Speaking of being tall

Of course, if you blog about it it will happen again: “I thought they only made them that tall in Texas!” said the woman in the elevator with us this afternoon.

At least she gets points for originality. Texas? Why Texas?

Your friendly guide to talking to me about being tall

Scene setting: I’m 193cm/6’4″ tall. The average height of an Australian woman is about 163cm, so conveniently you can think of me as being a whole ruler taller, or that the average Australian woman’s head is about my shoulder height. This is a weird enough height that I’ve had all kinds of weird conversations about it.
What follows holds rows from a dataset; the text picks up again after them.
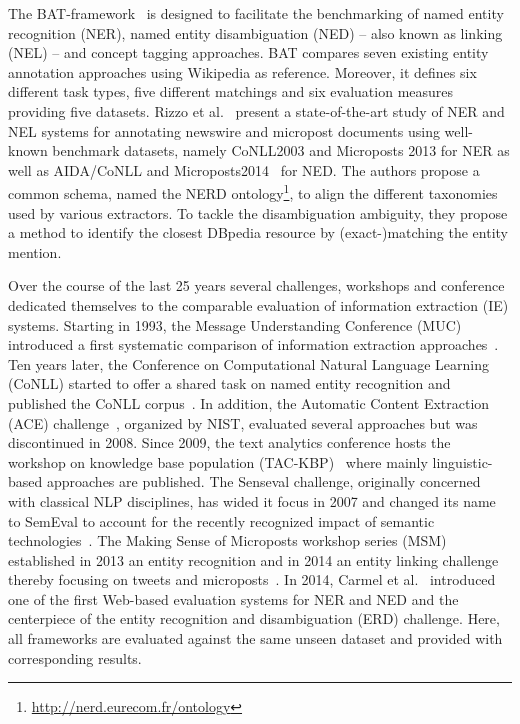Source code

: The BAT-framework~\cite{cornolti} is designed to facilitate the benchmarking of named entity recognition (NER), named entity disambiguation (NED) -- also known as linking (NEL) -- and concept tagging approaches.
BAT compares seven existing entity annotation approaches using Wikipedia as reference.
Moreover, it defines six different task types, five different matchings and six evaluation measures providing five datasets.
Rizzo et al.~\cite{rizzo2014}  present a state-of-the-art study of NER and NEL systems for annotating newswire and micropost documents using well-known benchmark datasets, namely CoNLL2003 and Microposts 2013 for NER as well as AIDA/CoNLL and Microposts2014~\cite{Cano2014} for NED. 
The authors propose a common schema, named the NERD ontology\footnote{\url{http://nerd.eurecom.fr/ontology}}, to align the different taxonomies used by various extractors. To tackle the disambiguation ambiguity, they propose a method to identify the closest DBpedia resource by (exact-)matching the entity mention.

Over the course of the last 25 years several challenges, workshops and conference dedicated themselves to the comparable evaluation of information extraction (IE) systems. 
Starting in 1993, the Message Understanding Conference (MUC) introduced a first systematic comparison of information extraction approaches~\cite{Sundheim:1993:TIE:1072017.1072023}.
Ten years later, the Conference on Computational Natural Language Learning (CoNLL) started to offer a shared task on named entity recognition and published the CoNLL corpus~\cite{conll2003}.
In addition, the Automatic Content Extraction (ACE) challenge~\cite{doddington2004automatic}, organized by NIST, evaluated several approaches but was discontinued in 2008. 
Since 2009, the text analytics conference hosts the workshop on knowledge base population (TAC-KBP)~\cite{mcnamee2009overview} where mainly linguistic-based approaches are published.
The Senseval challenge, originally concerned with classical NLP disciplines, has wided it focus in 2007 and changed its name to SemEval to account for the recently recognized impact of semantic technologies~\cite{kilgarri1998senseval}.
The Making Sense of Microposts workshop series (MSM) established in 2013 an entity recognition and in 2014 an entity linking challenge thereby focusing on tweets and microposts~\cite{MSM2014}.
In 2014, Carmel et al.~\cite{ERD2014} introduced one of the first Web-based evaluation systems for NER and NED and the centerpiece of the entity recognition and disambiguation (ERD) challenge. Here, all frameworks are evaluated against the same unseen dataset and provided with corresponding results.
Let me get you past the weird.

Rule 1: consider not talking to a tall person about their height. It’s hard to do well. Think of it like this:
Person 1: “your body has a very very unusual feature! very unusual! very unusual!”
Person 2: “whereas your body does not! very normal! very normal!”

It’s a pretty one way conversation, basically. It’s unlikely (statistically) that they can reciprocate in kind by asking you/informing you about your visible weirdnesses, and if they can, it’s likely you don’t want to hear about your weirdnesses. The conversation in reality goes something like this:

Person 1: you are very very tall!
Person 2: um, indeed.
Person 1: [waits patiently for tall person to work harder to pull their turn out of the magical conversation hat]

Or alternatively, the general rule is start conversations where the person you are talking to has some chance of reciprocation.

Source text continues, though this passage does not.